Das Wunder: Noor-e-Omid aus Afghanistan

Fast schon wie eine Einlösung dieses Versprechens wirkt der Auftritt der Gruppe Noor-e-Omid aus Afghanistan. Sie tritt im offenen Wettbewerb in der Kategorie Gemischte Kammerchöre auf. Ihr Programm umfasst Werke von Redner, Gounod und Palestrina sowie eine traditionelle armenische Weise. Die Jury lohnt den Einsatz der 17 Sängerinnen und Sänger mit dem Zertifikat „Erfolgreich teilgenommen“. Was aber letztlich unwichtig ist, weil es sich schlicht um ein „Wunder“ handelt. So stuft  Ralf Eisenbeiß, Künstlerischer Leiter der WCG 2016, die Courage der Frauen und Männer ein, nach Sochi zu reisen und sich einer Öffentlichkeit zu stellen. Musik sei von den Taliban in Afghanistan verboten worden. Der Chor stehe für eine ganze Generation unter dem Verdikt eines solchen Generalverbots. So gesehen, ist allein die Anwesenheit der verhalten lächelnden Gruppe ein mächtiges Zeichen.

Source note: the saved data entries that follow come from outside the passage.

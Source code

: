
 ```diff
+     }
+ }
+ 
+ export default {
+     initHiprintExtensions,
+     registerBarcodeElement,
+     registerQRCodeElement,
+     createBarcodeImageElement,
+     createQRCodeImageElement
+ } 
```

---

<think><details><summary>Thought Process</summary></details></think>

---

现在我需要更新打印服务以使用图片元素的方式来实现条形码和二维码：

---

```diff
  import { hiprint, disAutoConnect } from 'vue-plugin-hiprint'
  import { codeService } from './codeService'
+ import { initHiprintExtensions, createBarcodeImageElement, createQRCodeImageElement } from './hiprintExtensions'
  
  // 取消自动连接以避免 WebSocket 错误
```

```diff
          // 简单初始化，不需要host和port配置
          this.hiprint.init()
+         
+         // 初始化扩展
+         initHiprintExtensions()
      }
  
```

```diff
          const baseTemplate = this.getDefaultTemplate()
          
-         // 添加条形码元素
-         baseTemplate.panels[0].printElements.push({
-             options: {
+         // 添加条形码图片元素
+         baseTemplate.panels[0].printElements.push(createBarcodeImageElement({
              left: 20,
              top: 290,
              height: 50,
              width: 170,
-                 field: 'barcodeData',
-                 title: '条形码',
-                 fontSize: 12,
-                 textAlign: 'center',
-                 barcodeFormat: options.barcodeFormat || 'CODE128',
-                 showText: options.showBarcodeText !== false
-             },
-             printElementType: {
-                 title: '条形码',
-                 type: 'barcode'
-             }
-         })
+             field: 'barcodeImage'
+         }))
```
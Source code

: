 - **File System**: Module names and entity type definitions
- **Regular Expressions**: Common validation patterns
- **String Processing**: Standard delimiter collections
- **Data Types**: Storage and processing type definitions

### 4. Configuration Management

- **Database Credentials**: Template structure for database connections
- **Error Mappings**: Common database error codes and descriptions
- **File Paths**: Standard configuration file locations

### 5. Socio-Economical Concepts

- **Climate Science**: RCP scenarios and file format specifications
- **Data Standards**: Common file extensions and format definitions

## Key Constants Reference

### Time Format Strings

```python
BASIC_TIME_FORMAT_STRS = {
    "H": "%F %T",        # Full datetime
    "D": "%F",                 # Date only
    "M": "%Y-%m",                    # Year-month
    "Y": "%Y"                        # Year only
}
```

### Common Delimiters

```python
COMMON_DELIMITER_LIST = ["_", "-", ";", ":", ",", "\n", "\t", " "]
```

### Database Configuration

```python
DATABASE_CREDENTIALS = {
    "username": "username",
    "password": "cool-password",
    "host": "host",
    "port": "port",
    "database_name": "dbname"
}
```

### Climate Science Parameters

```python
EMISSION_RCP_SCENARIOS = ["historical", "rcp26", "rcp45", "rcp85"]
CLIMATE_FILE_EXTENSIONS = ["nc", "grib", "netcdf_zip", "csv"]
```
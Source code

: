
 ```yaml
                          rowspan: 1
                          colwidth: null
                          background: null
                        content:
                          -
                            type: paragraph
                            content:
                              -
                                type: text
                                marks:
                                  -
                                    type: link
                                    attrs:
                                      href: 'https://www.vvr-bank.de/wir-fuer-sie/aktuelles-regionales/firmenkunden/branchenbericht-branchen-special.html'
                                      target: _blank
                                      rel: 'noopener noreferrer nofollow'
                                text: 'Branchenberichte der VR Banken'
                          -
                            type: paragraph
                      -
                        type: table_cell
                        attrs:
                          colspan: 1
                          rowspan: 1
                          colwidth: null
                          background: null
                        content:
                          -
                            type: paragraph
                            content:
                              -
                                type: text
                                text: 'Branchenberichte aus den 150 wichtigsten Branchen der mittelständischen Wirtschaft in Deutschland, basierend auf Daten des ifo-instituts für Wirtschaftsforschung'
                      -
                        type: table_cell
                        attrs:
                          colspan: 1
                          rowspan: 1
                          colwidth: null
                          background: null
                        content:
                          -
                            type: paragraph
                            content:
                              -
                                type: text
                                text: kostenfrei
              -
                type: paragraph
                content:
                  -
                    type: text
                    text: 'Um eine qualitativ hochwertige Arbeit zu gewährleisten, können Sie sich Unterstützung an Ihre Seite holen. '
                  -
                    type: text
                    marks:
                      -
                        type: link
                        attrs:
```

Gewiss, die Rekordzahlen der WCG 2014 im lettischen Riga mit insgesamt 27.000 Teilnehmern werden in Sochi nicht erreicht. Für eigentlich interessierte und viele regelmäßig teilnehmende Chöre im Westen, in Teilen Europas wie in den USA, ist und war der Austragungsort im Russland Wladimir Putins ein brisanter, zu sensibler Ort. Sieht man das Weltchorfestival hingegen als ein vermittelndes Ereignis der Zivilgesellschaft, das über die Erstarrung und Sprachlosigkeit der Politik hinausreicht, steht die Teilnahme von Ensembles aus Nigeria oder Schweden, Deutschland oder Malaysia für sich, außerhalb des engen Korridors der Konfrontation. Beispielhaft formuliert das der Australier David Slater, der der Jury angehört. „Musik“, betont der in Sidney lebende Komponist und Dirigent, „öffnet gerade jungen Menschen den Zugang zur ganzen Welt, macht sie neugierig und offen für alles, was bislang fremd war.“ Seine Quintessenz: „Es gibt nichts Besseres!“

Im Sommertheater Sochi bestimmt derweil The Müller Chamber Choir aus Taipei das Bühnengeschehen. Seine Performance unter der einfühlsamen Leiterin Meng-Hsien Peng muss den Besucher einfach beeindrucken, vor allem den aus Europa. Wie sie ein Lied von Richard Strauss in bestens akzentuiertem Deutsch intonieren, Die Stimme des Kindes des finnischen Komponisten Jaakko Mäntyjärvi vermitteln und Sergej Rachmaninoffs Rejoice of Virgin hauchen – das ist interkulturelles Können und Verstehen par excellence. Chormusik für den Traum von der einen Welt, die keine Schranken und Gräben braucht. Die schon eine universale Sprache besitzt, die des gemeinschaftlichen Gesangs.